WASHINGTON — The nation's broadcasters and cable television operators reached agreement Thursday on a compromise plan that would require cable systems to set aside about one-fourth of their capacity to carry local over-the-air TV channels.
The landmark plan comes after a federal court last July threw out 20-year-old Federal Communications Commission rules that forced cable systems to carry local broadcast channels. It stands a good chance of being adopted by the FCC.
Since the court decision, there have been no rules requiring cable systems to carry the broadcast channels, even in areas where viewers were unable to pick up TV signals with ordinary antennas, although most cable systems have continued to carry the stations.
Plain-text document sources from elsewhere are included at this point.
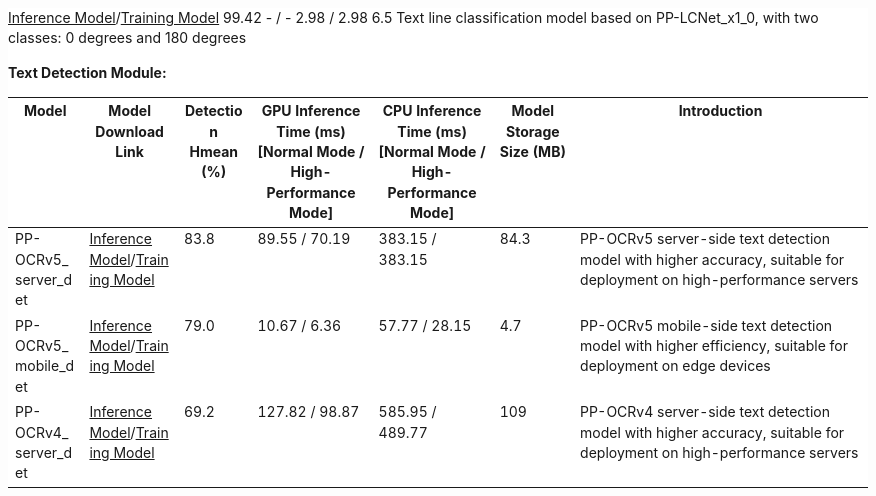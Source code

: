 <td><a href="https://paddle-model-ecology.bj.bcebos.com/paddlex/official_inference_model/paddle3.0.0/PP-LCNet_x1_0_textline_ori_infer.tar">Inference Model</a>/<a href="https://paddle-model-ecology.bj.bcebos.com/paddlex/official_pretrained_model/PP-LCNet_x1_0_textline_ori_pretrained.pdparams">Training Model</a></td>
<td>99.42</td>
<td>- / -</td>
<td>2.98 / 2.98</td>
<td>6.5</td>
<td>Text line classification model based on PP-LCNet_x1_0, with two classes: 0 degrees and 180 degrees</td>
</tr>
</tbody>
</table>
<p><b>Text Detection Module:</b></p>
<table>
<thead>
<tr>
<th>Model</th><th>Model Download Link</th>
<th>Detection Hmean (%)</th>
<th>GPU Inference Time (ms)<br/>[Normal Mode / High-Performance Mode]</th>
<th>CPU Inference Time (ms)<br/>[Normal Mode / High-Performance Mode]</th>
<th>Model Storage Size (MB)</th>
<th>Introduction</th>
</tr>
</thead>
<tbody>
<tr>
<td>PP-OCRv5_server_det</td>
<td><a href="https://paddle-model-ecology.bj.bcebos.com/paddlex/official_inference_model/paddle3.0.0/PP-OCRv5_server_det_infer.tar">Inference Model</a>/<a href="https://paddle-model-ecology.bj.bcebos.com/paddlex/official_pretrained_model/PP-OCRv5_server_det_pretrained.pdparams">Training Model</a></td>
<td>83.8</td>
<td>89.55 / 70.19</td>
<td>383.15 / 383.15</td>
<td>84.3</td>
<td>PP-OCRv5 server-side text detection model with higher accuracy, suitable for deployment on high-performance servers</td>
</tr>
<tr>
<td>PP-OCRv5_mobile_det</td>
<td><a href="https://paddle-model-ecology.bj.bcebos.com/paddlex/official_inference_model/paddle3.0.0/PP-OCRv5_mobile_det_infer.tar">Inference Model</a>/<a href="https://paddle-model-ecology.bj.bcebos.com/paddlex/official_pretrained_model/PP-OCRv5_mobile_det_pretrained.pdparams">Training Model</a></td>
<td>79.0</td>
<td>10.67 / 6.36</td>
<td>57.77 / 28.15</td>
<td>4.7</td>
<td>PP-OCRv5 mobile-side text detection model with higher efficiency, suitable for deployment on edge devices</td>
</tr>
<tr>
<td>PP-OCRv4_server_det</td>
<td><a href="https://paddle-model-ecology.bj.bcebos.com/paddlex/official_inference_model/paddle3.0.0/PP-OCRv4_server_det_infer.tar">Inference Model</a>/<a href="https://paddle-model-ecology.bj.bcebos.com/paddlex/official_pretrained_model/PP-OCRv4_server_det_pretrained.pdparams">Training Model</a></td>
<td>69.2</td>
<td>127.82 / 98.87</td>
<td>585.95 / 489.77</td>
<td>109</td>
<td>PP-OCRv4 server-side text detection model with higher accuracy, suitable for deployment on high-performance servers</td>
Officials of the National Cable Television Assn. and the National Assn. of Broadcasters have been briefing FCC Chairman Mark Fowler and other commissioners on the plan during the past week.
Complete details of the agreement were not immediately available, but industry sources said the plan would, among other things, require cable systems to allocate about 25% of their channels for the broadcast stations.
Spokesmen for both groups said the agreement was to meet the court's criteria of balancing First Amendment concerns with public policy concerns. They said they think Congress also will be satisfied with the plan.
After the court overturned FCC must-carry rules and the Supreme Court denied a stay of the decision, the agency started work on issuing new rules.
In comments filed with the commission, the cable group has said that a requirement to carry all the local signals would, in some instances, use up too much of a cable system's capacity and interfere with its First Amendment rights to program as they please.
The broadcasters, meanwhile, have argued that if local signals are not carried, it might be a violation of the Communications Act because many cable subscribers are unable to pick up regular TV.